USA TODAY International Edition
State tax revenue shortfalls hurting consumers
And don’t forget the broader economy, where raises for workers and funding for education and parks are getting cut
States are scrambling to fill budget shortfalls by cutting spending on things like raises for workers and funding for education and parks as revenue tumbles in a sluggish economy, further hampering U. S. growth.
Total state government payrolls have been stagnant this year and fell by 4,000 in September from the year- ago period, the first annual decline in three years, Labor Department figures show.
And while the Commerce Department this week is expected to report an acceleration in the U. S. economy in the third quarter after a listless nine months, state and local government spending again could subtract from growth. That category has been a drag on the economy in two of the past three quarters.
“I would expect it to be very weak,” economist Dan White of Moody’s Analytics says.
City and county governments rely largely on property tax revenue, which has climbed along with home values in recent years. States, by contrast, draw 43% of their income from personal income taxes and 31% from sales taxes, says John Hicks, head of the National Association of State Budget Officers.

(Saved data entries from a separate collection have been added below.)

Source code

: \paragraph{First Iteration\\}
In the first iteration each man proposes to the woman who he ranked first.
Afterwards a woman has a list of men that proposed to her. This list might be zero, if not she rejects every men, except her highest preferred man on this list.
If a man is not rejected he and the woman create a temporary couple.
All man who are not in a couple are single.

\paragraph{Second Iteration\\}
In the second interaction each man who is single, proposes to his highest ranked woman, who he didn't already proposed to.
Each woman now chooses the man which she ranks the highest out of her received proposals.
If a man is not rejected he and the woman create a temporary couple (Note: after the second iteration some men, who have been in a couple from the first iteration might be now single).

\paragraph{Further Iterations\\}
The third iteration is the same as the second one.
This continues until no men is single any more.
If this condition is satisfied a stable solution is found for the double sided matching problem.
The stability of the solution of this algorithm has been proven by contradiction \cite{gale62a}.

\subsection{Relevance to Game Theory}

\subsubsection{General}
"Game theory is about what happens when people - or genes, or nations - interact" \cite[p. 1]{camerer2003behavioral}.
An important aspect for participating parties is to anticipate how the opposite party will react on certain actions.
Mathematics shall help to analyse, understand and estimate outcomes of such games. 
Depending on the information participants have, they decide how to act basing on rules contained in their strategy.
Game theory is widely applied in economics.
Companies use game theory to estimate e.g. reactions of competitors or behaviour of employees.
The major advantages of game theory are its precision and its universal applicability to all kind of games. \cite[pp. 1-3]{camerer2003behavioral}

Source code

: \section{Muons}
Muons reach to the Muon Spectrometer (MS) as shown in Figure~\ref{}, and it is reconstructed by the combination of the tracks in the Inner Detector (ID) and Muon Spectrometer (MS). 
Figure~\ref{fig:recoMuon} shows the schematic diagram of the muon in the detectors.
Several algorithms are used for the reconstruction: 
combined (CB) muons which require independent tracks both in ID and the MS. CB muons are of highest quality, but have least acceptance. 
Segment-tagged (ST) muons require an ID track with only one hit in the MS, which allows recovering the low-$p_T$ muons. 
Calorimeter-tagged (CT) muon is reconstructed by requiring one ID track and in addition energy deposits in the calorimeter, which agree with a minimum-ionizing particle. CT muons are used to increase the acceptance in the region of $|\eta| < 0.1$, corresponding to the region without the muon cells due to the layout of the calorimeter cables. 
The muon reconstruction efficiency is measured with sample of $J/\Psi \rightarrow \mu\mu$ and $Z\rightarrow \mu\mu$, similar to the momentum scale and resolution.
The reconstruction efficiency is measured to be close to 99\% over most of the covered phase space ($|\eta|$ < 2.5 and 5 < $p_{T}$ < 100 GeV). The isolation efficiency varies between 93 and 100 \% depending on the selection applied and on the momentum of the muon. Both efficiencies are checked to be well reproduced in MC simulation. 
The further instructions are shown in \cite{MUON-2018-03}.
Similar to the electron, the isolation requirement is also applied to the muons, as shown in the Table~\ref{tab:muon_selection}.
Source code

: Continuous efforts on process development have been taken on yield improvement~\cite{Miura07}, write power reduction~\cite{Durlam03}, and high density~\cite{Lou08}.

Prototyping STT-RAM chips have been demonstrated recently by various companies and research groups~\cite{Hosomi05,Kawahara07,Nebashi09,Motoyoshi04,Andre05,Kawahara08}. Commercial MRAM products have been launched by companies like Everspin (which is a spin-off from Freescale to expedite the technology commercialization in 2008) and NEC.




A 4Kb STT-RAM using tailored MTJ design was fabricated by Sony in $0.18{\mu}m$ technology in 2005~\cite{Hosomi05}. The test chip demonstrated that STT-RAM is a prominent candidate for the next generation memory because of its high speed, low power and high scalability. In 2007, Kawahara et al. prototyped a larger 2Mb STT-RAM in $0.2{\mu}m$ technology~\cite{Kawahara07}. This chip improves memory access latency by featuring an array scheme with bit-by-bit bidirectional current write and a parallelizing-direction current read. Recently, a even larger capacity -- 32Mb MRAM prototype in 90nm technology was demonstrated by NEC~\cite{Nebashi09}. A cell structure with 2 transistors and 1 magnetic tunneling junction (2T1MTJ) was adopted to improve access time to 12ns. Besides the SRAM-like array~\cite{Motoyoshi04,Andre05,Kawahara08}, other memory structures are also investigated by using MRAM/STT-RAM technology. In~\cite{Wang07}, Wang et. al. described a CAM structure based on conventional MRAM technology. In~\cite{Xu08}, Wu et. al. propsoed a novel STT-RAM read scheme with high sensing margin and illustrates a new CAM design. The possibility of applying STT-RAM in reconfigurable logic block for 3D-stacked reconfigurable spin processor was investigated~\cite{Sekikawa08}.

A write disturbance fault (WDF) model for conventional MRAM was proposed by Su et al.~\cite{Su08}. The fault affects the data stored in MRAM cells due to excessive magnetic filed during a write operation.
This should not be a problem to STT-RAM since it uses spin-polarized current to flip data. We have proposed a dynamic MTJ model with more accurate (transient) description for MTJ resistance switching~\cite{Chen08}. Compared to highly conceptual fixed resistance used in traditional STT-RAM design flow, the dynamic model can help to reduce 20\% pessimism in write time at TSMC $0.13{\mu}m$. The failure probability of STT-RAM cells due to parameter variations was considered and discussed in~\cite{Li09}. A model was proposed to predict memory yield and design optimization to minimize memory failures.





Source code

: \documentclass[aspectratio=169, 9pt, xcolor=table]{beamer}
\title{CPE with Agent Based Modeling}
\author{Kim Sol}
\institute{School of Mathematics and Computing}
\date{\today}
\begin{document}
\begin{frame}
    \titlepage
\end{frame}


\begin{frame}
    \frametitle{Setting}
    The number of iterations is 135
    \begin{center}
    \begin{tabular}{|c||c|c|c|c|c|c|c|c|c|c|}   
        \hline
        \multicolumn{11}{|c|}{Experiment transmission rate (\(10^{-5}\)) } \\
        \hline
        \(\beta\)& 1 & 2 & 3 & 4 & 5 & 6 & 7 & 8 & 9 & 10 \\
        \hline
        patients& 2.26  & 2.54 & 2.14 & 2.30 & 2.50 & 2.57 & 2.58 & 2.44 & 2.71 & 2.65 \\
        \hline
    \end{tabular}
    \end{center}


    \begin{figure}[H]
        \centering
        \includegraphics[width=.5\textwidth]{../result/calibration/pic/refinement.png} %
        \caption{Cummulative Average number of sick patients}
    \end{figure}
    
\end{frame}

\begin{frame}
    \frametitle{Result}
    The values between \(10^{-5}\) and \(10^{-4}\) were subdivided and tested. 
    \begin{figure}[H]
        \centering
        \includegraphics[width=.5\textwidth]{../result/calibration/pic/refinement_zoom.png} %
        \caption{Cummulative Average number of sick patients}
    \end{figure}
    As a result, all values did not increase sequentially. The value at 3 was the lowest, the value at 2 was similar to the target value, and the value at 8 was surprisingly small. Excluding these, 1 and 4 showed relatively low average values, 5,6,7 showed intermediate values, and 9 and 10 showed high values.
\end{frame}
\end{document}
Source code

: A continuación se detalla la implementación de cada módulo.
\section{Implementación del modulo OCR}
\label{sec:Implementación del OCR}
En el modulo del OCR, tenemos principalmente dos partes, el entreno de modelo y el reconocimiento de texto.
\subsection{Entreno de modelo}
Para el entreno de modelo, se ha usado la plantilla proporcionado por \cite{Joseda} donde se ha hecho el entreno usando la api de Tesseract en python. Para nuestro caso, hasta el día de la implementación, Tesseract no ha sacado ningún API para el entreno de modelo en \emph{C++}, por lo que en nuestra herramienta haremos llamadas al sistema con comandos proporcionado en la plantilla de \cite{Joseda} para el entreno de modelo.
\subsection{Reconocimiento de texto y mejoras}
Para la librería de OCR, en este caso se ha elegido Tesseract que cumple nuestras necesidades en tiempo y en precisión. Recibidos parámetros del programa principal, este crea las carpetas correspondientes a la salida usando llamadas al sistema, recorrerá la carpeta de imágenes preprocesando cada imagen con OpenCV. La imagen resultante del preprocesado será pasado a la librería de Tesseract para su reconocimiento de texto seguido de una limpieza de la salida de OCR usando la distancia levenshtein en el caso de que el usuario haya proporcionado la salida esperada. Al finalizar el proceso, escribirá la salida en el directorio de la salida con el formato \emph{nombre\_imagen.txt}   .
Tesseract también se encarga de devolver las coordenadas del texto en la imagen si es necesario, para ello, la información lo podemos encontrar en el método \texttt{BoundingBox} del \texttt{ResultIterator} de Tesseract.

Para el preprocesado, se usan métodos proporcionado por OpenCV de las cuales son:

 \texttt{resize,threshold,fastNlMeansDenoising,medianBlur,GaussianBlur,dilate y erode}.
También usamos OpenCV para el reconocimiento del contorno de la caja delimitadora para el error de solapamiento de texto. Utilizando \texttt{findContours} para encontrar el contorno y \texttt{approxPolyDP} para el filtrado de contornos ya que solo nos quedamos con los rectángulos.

Sixty- four percent of states surveyed fell short of their projected sales tax collections last month, up from an average 42% during the 7year- old economic recovery, according to the Liscio Report, which tracks state finances. And 47% of states took in less than anticipated in personal income taxes withheld by employers, up from a 40% average since the recession.
Virginia Gov. Terry McAuliffe recently said the state faces a $ 1.5 billion budget shortfall over the next two years it will partly close by drawing $ 125 million from raises intended for teachers and state workers. Other states — including Massachusetts, New Mexico, Mississippi and Missouri — are similarly grappling with disappointing income in fiscal 2017, which began July 1 for most states.
The budget crunches began in fiscal 2016. State tax revenue fell 2.1% in the second quarter compared to the year- ago period and is set to rise a meager 1% in the third quarter, based on preliminary estimates, says Don Boyd, Rockefeller’s director of state fiscal policy. Typical increase: about 5%. “It’s a very stressed environment that has gotten worse rather than better,” he says.
State spending, in turn, is expected to rise 2.5% in the current fiscal year, below increases of 3.8% last year and 4.2% in fiscal 2015, Hicks says.
To help cope, Illinois recently drained its $ 275 million rainy day fund to pay for things such as food and medicine in state facilities, leaving the state vulnerable in case of recession.
Massachusetts chopped $ 260 million in spending — including from Medicaid, a kindergarten expansion and state parks — to help close a $ 750 million budget hole.